We're pretty silly for thinking that we can fight fire... more like we just herd it a little and encourage it the direction that we hope it will go. If it was a real fight then no doubt we would lose. Like a tiny child swinging windmill fists at a raging giant. Maybe it's the mercy of the giant that sways it away from it's course of destruction, or maybe the little splashes of water we throw on the inferno are just enough to discourage it from it's rampage. Little splashes in the form of thousands of gallons of pond-sludge, murky brown and smelling like the life that it left behind, fueled by millions of dollars of air-power and the best that the small child of humanity has to throw at it.

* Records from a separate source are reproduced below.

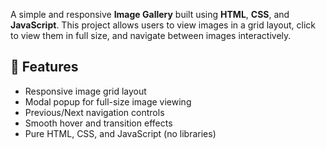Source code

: A simple and responsive **Image Gallery** built using **HTML**, **CSS**, and **JavaScript**. 
This project allows users to view images in a grid layout, click to view them in full size, and navigate between images interactively.

## 📸 Features

- Responsive image grid layout
- Modal popup for full-size image viewing
- Previous/Next navigation controls
- Smooth hover and transition effects
- Pure HTML, CSS, and JavaScript (no libraries)
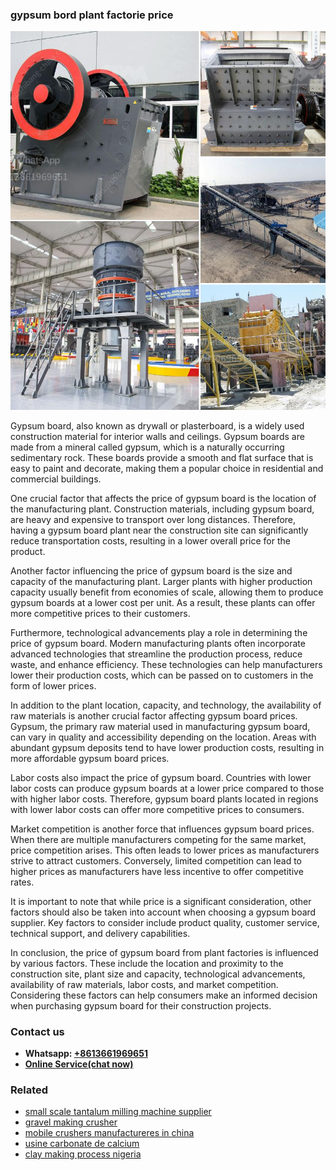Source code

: <h3>gypsum bord plant factorie price</h3><img src='1704791634.jpg' alt=''><p>Gypsum board, also known as drywall or plasterboard, is a widely used construction material for interior walls and ceilings. Gypsum boards are made from a mineral called gypsum, which is a naturally occurring sedimentary rock. These boards provide a smooth and flat surface that is easy to paint and decorate, making them a popular choice in residential and commercial buildings.</p><p>One crucial factor that affects the price of gypsum board is the location of the manufacturing plant. Construction materials, including gypsum board, are heavy and expensive to transport over long distances. Therefore, having a gypsum board plant near the construction site can significantly reduce transportation costs, resulting in a lower overall price for the product.</p><p>Another factor influencing the price of gypsum board is the size and capacity of the manufacturing plant. Larger plants with higher production capacity usually benefit from economies of scale, allowing them to produce gypsum boards at a lower cost per unit. As a result, these plants can offer more competitive prices to their customers.</p><p>Furthermore, technological advancements play a role in determining the price of gypsum board. Modern manufacturing plants often incorporate advanced technologies that streamline the production process, reduce waste, and enhance efficiency. These technologies can help manufacturers lower their production costs, which can be passed on to customers in the form of lower prices.</p><p>In addition to the plant location, capacity, and technology, the availability of raw materials is another crucial factor affecting gypsum board prices. Gypsum, the primary raw material used in manufacturing gypsum board, can vary in quality and accessibility depending on the location. Areas with abundant gypsum deposits tend to have lower production costs, resulting in more affordable gypsum board prices.</p><p>Labor costs also impact the price of gypsum board. Countries with lower labor costs can produce gypsum boards at a lower price compared to those with higher labor costs. Therefore, gypsum board plants located in regions with lower labor costs can offer more competitive prices to consumers.</p><p>Market competition is another force that influences gypsum board prices. When there are multiple manufacturers competing for the same market, price competition arises. This often leads to lower prices as manufacturers strive to attract customers. Conversely, limited competition can lead to higher prices as manufacturers have less incentive to offer competitive rates.</p><p>It is important to note that while price is a significant consideration, other factors should also be taken into account when choosing a gypsum board supplier. Key factors to consider include product quality, customer service, technical support, and delivery capabilities.</p><p>In conclusion, the price of gypsum board from plant factories is influenced by various factors. These include the location and proximity to the construction site, plant size and capacity, technological advancements, availability of raw materials, labor costs, and market competition. Considering these factors can help consumers make an informed decision when purchasing gypsum board for their construction projects.</p><h3>Contact us</h3><ul><li><strong>Whatsapp:&nbsp;<a href="https://wa.me/8613661969651">+8613661969651</a></strong></li><li><a href="https://swt.shibang-china.com/?git&amp;zhl&amp;gypsum bord plant factorie price"><strong>Online Service(chat now)</strong></a></li></ul><h3>Related</h3><ul><li><a href='small scale tantalum milling machine supplier.md'>small scale tantalum milling machine supplier</a></li><li><a href='gravel making crusher.md'>gravel making crusher</a></li><li><a href='mobile crushers manufactureres in china.md'>mobile crushers manufactureres in china</a></li><li><a href='usine carbonate de calcium.md'>usine carbonate de calcium</a></li><li><a href='clay making process nigeria.md'>clay making process nigeria</a></li></ul>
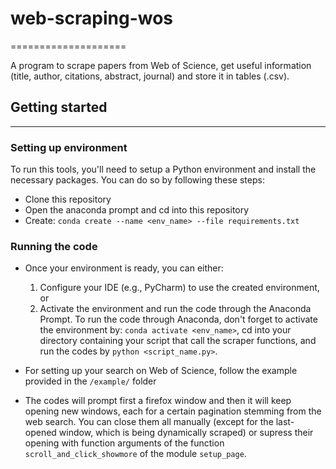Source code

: # web-scraping-wos
====================

A program to scrape papers from Web of Science, get useful information (title, author, citations, abstract, journal) and store it in tables (.csv).

## Getting started
-----------------------
### Setting up environment
To run this tools, you'll need to setup a Python environment and install the necessary packages. You can do so by following these steps:
- Clone this repository 
- Open the anaconda prompt and cd into this repository
- Create: ``conda create --name <env_name> --file requirements.txt``

### Running the code
- Once your environment is ready, you can either:
    1. Configure your IDE (e.g., PyCharm) to use the created environment, or 
    2. Activate the environment and run the code through the Anaconda Prompt. To run the code through Anaconda, don't forget to activate the environment by: ``conda activate <env_name>``, cd into your directory containing your script that call the scraper functions, and run the codes by ``python <script_name.py>``. 

- For setting up your search on Web of Science, follow the example provided in the `/example/` folder
- The codes will prompt first a firefox window and then it will keep opening new windows, each for a certain pagination stemming from the web search. You can close them all manually (except for the last-opened window, which is being dynamically scraped) or supress their opening with function arguments of the function `scroll_and_click_showmore` of the module `setup_page`.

But hour after hour, day after day, the misshapen boots trudge up the hills and down the slopes, stumbling through rock screes and slipping on retardant dumps, ash and oil and pitch and soot-filled snot staining the pants in a few key shades of green. Road-line yellow shirts, blackened by smoke soaked sweat, conformed to the bent bodies and frayed pack straps clinging to the fire-soldiers like they were all one continuous piece of being. Mile after mile, winding trails, scrambling up cliff sides, digging in heels and toes and pulaskis and rhinos and leaving the tell-tale trace of salvation that will be gone with the next spring's growing green.
A chicken scratch line in the dirt tells the angry, impetuous beast of fire that He Shall Not Pass. Like an imaginary wall of nothing that the inferno cannot consume, with his will crushed but his appetite far from staved, he turns and moves on, and the troops with him, to meet him at the next pass and cut him off once more, tell him where he Cannot Go, and hope that he gives up so there's time to scratch underneath their sock and wolf down a bite of anything.
They sleep under stars that are swirled in clouds and smoke, curled up in the combined smell of themselves and the fire-beast, wearing the sweat and ashes that they have earned like the arms of a hard-won lover. If dreams come in the child-like sleep coma, they are wild and ferocious, like the animal that they have chased all day. Every thing that these fire-soldiers do is fierce. Their work is fierce, their sleep is fierce, their love is fierce and their hate is fierce. They stand in the face of a 30 foot wall of burning trees with a whoop and a laugh, knowing the thrill of taming the beast that most of us would be terrified to encounter.
This Quixotic army fights the endless enemy that will continue devouring long after they are dead in their graves. The fire captivates and enthralls them, beckoning them to continue the dance through forests and towns and prairies and tundras, knowing well enough that the monster can't be killed, but might be contained with the right choreography. It is an eternal adventure, curtailed only by aging bodies and grown-up pressures of life. The stories of flame chasing live beyond the end of a shift or the hanging up of a saw. They are legend, like the men and women who live them.